Maximal Platform in a Matrix – Example

In the next example we will solve another interesting problem: we are given a two-dimensional rectangular array (matrix) of integers and our task is to find the sub-matrix of size of 2 by 2 with maximum sum of its elements and to print it to the console.

One solution to the problem might be the following:

 MaxPlatform2x2.cs class MaxPlatform2x2 {     static void Main()     {         // Declare and initialize the matrix         int[,] matrix = {                    { 0, 2, 4, 0, 9, 5 },                    { 7, 1, 3, 3, 2, 1 },                    { 1, 3, 9, 8, 5, 6 },                    { 4, 6, 7, 9, 1, 0 }         };           // Find the maximal sum platform of size 2 x 2         long bestSum = long.MinValue;         int bestRow = 0;         int bestCol = 0;           for (int row = 0; row < matrix.GetLength(0) - 1; row++)         {             for (int col = 0; col < matrix.GetLength(1) - 1; col++)             {                 long sum = matrix[row, col] + matrix[row, col + 1] +                     matrix[row + 1, col] + matrix[row + 1, col + 1];                 if (sum > bestSum)                 {                     bestSum = sum;                     bestRow = row;                     bestCol = col;                 }             }         }           // Print the result         Console.WriteLine("The best platform is:");         Console.WriteLine("  {0} {1}",                    matrix[bestRow, bestCol],                    matrix[bestRow, bestCol + 1]);              Console.WriteLine("  {0} {1}",                    matrix[bestRow + 1, bestCol],             matrix[bestRow + 1, bestCol + 1]);         Console.WriteLine("The maximal sum is: {0}", bestSum);     } }

If we execute the program, we will see that it works properly:

 The best platform is:   9 8   7 9 The maximal sum is: 33

We will explain the algorithm.
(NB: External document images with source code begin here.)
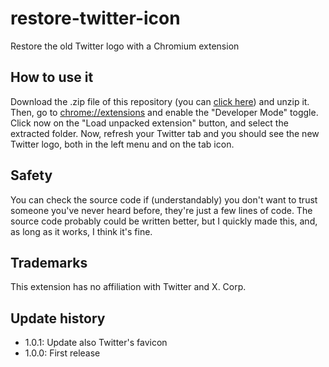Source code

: # restore-twitter-icon
Restore the old Twitter logo with a Chromium extension

## How to use it
Download the .zip file of this repository (you can [click here](https://github.com/Dinoosauro/restore-twitter-icon/archive/refs/heads/main.zip)) and unzip it. Then, go to [chrome://extensions](chrome://extensions) and enable the "Developer Mode" toggle. Click now on the "Load unpacked extension" button, and select the extracted folder. Now, refresh your Twitter tab and you should see the new Twitter logo, both in the left menu and on the tab icon.
## Safety
You can check the source code if (understandably) you don't want to trust someone you've never heard before, they're just a few lines of code. The source code probably could be written better, but I quickly made this, and, as long as it works, I think it's fine.
## Trademarks
This extension has no affiliation with Twitter and X. Corp.
## Update history
- 1.0.1: Update also Twitter's favicon
- 1.0.0: First release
First we create a two-dimensional array, which contains integer numbers. We declare our auxiliary variables bestSum, bestRow, bestCol and we initialize bestSum with the minimal value of type long (so any other value is greater than this one). Note that sum of 4 integers may not fit in int, so we use long.

In the variable bestSum we keep the current maximal sum and in bestRow and bestCol we keep the current best sub-matrix. This means the current row and current column describe the start element for the sub-matrix of size 2 x 2, which is currently found to have the maximal sum of its elements.

To access all elements of a sub-array with a size of 2 by 2 we need the indices of the first element. Having them we can easily access the rest 3 elements:

 matrix[row, col] matrix[row, col + 1] matrix[row + 1, col] matrix[row + 1, col + 1]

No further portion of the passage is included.